# THE PROBLEM:
Transcribe the data in full and exactly, omitting any pictures.

# Dataset entries:
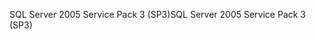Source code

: <span data-ttu-id="2bc3c-101">SQL Server 2005 Service Pack 3 (SP3)</span><span class="sxs-lookup"><span data-stu-id="2bc3c-101">SQL Server 2005 Service Pack 3 (SP3)</span></span>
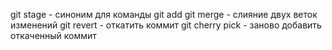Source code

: git stage - синоним для команды git add
git merge - слияние двух веток изменений
git revert - откатить коммит
git cherry pick - заново добавить откаченный коммит
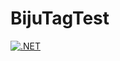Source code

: # BijuTagTest

[![.NET](https://github.com/BijuK/BijuTagTest/actions/workflows/dotnet.yml/badge.svg?branch=main)](https://github.com/BijuK/BijuTagTest/actions/workflows/dotnet.yml)
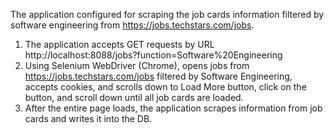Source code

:The application configured for scraping the job cards information filtered by software engineering from https://jobs.techstars.com/jobs.

1. The application accepts GET requests by URL http://localhost:8088/jobs?function=Software%20Engineering
2. Using Selenium WebDriver (Chrome), opens jobs from https://jobs.techstars.com/jobs filtered by Software Engineering, accepts cookies, and scrolls down to
   Load More button, click on the button, and scroll down until all job cards are loaded.
3. After the entire page loads, the application scrapes information from job cards and writes it into the DB.

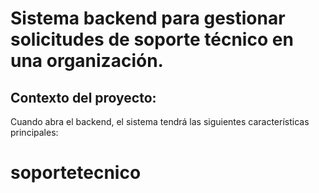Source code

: # Sistema backend para gestionar solicitudes de soporte técnico en una organización.





## Contexto del proyecto:

Cuando abra el backend, el sistema tendrá las siguientes características principales:


 



# soportetecnico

# WRITTEN RESPONSE:
Source code

: <span data-ttu-id="2bc3c-101">SQL Server 2005 Service Pack 3 (SP3)</span><span class="sxs-lookup"><span data-stu-id="2bc3c-101">SQL Server 2005 Service Pack 3 (SP3)</span></span>
Source code

: git stage - синоним для команды git add
git merge - слияние двух веток изменений
git revert - откатить коммит
git cherry pick - заново добавить откаченный коммит
Source code

: # BijuTagTest

[![.NET](https://github.com/BijuK/BijuTagTest/actions/workflows/dotnet.yml/badge.svg?branch=main)](https://github.com/BijuK/BijuTagTest/actions/workflows/dotnet.yml)
Source code

:The application configured for scraping the job cards information filtered by software engineering from https://jobs.techstars.com/jobs.

1. The application accepts GET requests by URL http://localhost:8088/jobs?function=Software%20Engineering
2. Using Selenium WebDriver (Chrome), opens jobs from https://jobs.techstars.com/jobs filtered by Software Engineering, accepts cookies, and scrolls down to
   Load More button, click on the button, and scroll down until all job cards are loaded.
3. After the entire page loads, the application scrapes information from job cards and writes it into the DB.

Source code

: # Sistema backend para gestionar solicitudes de soporte técnico en una organización.





## Contexto del proyecto:

Cuando abra el backend, el sistema tendrá las siguientes características principales:


 



# soportetecnico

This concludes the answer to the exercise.